[What needs to be done] Take the lines below beginning at the line that has "The entire synthesizer" and stopping after the line that has "Because the plugin", and print them exactly as they are, with no other lines.

(Document images with source code)
+ + + + + + +

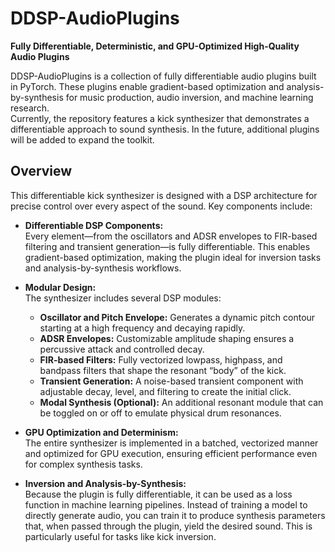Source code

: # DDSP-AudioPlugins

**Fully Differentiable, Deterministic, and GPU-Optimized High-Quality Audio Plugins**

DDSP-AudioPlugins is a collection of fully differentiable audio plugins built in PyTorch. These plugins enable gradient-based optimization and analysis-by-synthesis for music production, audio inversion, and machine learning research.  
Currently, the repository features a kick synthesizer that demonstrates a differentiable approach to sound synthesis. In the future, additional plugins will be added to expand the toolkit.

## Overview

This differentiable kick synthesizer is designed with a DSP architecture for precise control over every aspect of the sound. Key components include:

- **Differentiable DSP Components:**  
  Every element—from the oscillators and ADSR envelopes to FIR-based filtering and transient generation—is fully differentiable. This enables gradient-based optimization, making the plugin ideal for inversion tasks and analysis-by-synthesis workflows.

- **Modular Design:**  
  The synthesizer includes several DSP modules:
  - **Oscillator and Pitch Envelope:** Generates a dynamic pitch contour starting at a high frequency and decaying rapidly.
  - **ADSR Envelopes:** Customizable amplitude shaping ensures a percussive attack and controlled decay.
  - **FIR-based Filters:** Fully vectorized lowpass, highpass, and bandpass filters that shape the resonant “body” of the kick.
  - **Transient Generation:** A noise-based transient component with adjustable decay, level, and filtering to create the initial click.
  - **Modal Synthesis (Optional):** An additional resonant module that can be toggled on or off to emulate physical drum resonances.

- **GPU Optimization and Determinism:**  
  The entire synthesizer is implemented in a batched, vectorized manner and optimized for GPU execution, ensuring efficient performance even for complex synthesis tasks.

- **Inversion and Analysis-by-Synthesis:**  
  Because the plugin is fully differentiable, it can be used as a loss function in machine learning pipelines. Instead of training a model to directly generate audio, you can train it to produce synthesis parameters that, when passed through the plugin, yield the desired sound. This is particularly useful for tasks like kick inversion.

+ + + + + + +

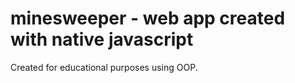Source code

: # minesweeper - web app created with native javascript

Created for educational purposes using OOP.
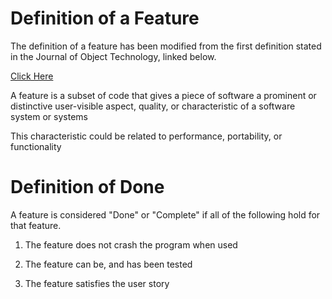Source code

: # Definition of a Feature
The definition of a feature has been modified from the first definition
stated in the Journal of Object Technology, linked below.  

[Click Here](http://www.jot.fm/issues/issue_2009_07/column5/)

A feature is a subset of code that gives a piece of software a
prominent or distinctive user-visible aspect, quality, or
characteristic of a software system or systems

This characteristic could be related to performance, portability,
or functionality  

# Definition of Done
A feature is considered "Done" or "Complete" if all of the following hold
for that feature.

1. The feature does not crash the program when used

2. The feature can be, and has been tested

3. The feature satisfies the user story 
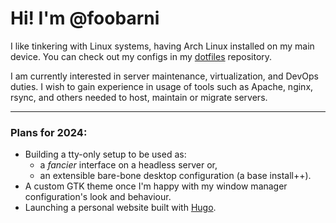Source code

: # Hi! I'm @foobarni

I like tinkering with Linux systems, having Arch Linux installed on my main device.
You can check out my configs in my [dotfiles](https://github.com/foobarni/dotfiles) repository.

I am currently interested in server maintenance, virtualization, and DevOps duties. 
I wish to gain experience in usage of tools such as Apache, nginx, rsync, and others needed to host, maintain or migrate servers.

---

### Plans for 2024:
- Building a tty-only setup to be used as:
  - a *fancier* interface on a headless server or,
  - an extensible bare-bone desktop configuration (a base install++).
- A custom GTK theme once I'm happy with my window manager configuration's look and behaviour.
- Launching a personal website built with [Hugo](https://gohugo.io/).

+ + + + + + +

[Response to the exercise]
  The entire synthesizer is implemented in a batched, vectorized manner and optimized for GPU execution, ensuring efficient performance even for complex synthesis tasks.

- **Inversion and Analysis-by-Synthesis:**  
  Because the plugin is fully differentiable, it can be used as a loss function in machine learning pipelines. Instead of training a model to directly generate audio, you can train it to produce synthesis parameters that, when passed through the plugin, yield the desired sound. This is particularly useful for tasks like kick inversion.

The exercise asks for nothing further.